In Lectures to My Students, Spurgeon has written the ultimate how-to guide for preachers. This volume covers the basics of preaching, such as the nuts-and-bolts of choosing a text and composing a sermon. Spurgeon, the master orator, also advises students on the mechanics of spontaneous sermons and impromptu speech, admitting that such a talent takes time and effort. He also laments that pastors often find themselves out of place—“speckled birds,” in his words—unable to conduct themselves in ordinary social circumstances. This practical guide will be of enormous benefit to pastors and preachers.
Spurgeon compiled a second volume of Lectures in response to the overwhelmingly positive reception of his first volume.

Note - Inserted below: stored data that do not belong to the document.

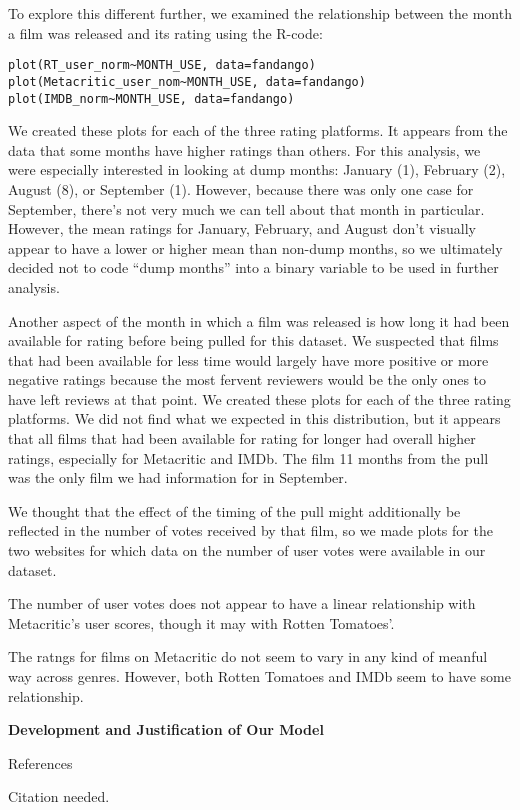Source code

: \documentclass[letter,12pt]{article}
\begin{document}
	To explore this different further, we examined the relationship between the month a film was released and its rating using the R-code:
	\begin{verbatim}
plot(RT_user_norm~MONTH_USE, data=fandango)
plot(Metacritic_user_nom~MONTH_USE, data=fandango)
plot(IMDB_norm~MONTH_USE, data=fandango)
	\end{verbatim}
	We created these plots for each of the three rating platforms.
	It appears from the data that some months have higher ratings than others. For this analysis, we were especially interested in looking at dump months: January (1), February (2), August (8), or September (1). However, because there was only one case for September, there’s not very much we can tell about that month in particular. However, the mean ratings for January, February, and August don’t visually appear to have a lower or higher mean than non-dump months, so we ultimately decided not to code “dump months” into a binary variable to be used in further analysis. 

	Another aspect of the month in which a film was released is how long it had been available for rating before being pulled for this dataset. We suspected that films that had been available for less time would largely have more positive or more negative ratings because the most fervent reviewers would be the only ones to have left reviews at that point. 
	We created these plots for each of the three rating platforms.
	We did not find what we expected in this distribution, but it appears that all films that had been available for rating for longer had overall higher ratings, especially for Metacritic and IMDb. The film 11 months from the pull was the only film we had information for in September. 

	We thought that the effect of the timing of the pull might additionally be reflected in the number of votes received by that film, so we made plots for the two websites for which data on the number of user votes were available in our dataset.

	The number of user votes does not appear to have a linear relationship with Metacritic's user scores, though it may with Rotten Tomatoes'.

	The ratngs for films on Metacritic do not seem to vary in any kind of meanful way across genres. However, both Rotten Tomatoes and IMDb seem to have some relationship.

	\begin{center}
		\textbf{Development and Justification of Our Model}
	\end{center}
	\justify
	\lipsum[14-17]
	
	\newpage
	
	\begin{center}
		References
	\end{center}
	\raggedright
	\begin{hangparas}{.5in}{1}
		Citation needed.
	\end{hangparas}
\end{document}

This volume contains detailed lectures on the role of the Holy Spirit during sermon preparation and delivery. Spurgeon also writes at length about the practical mechanics of sermon delivery, such as vocal inflection, hand gestures, eye contact, and attention to posture.
Volume three of Spurgeon’s Lectures teaches preachers how to use illustrations and stories within their sermons. Preaching, at its most basic level, helps the congregation find their place in the narrative arc of Scripture, making storytelling an integral component. This volume reveals Spurgeon’s method of artfully integrating illustrations and stories into his sermons, along with other creative ways to make the text come alive. That thousands returned each week to hear Spurgeon preach testifies to the remarkable success of Spurgeon’s method.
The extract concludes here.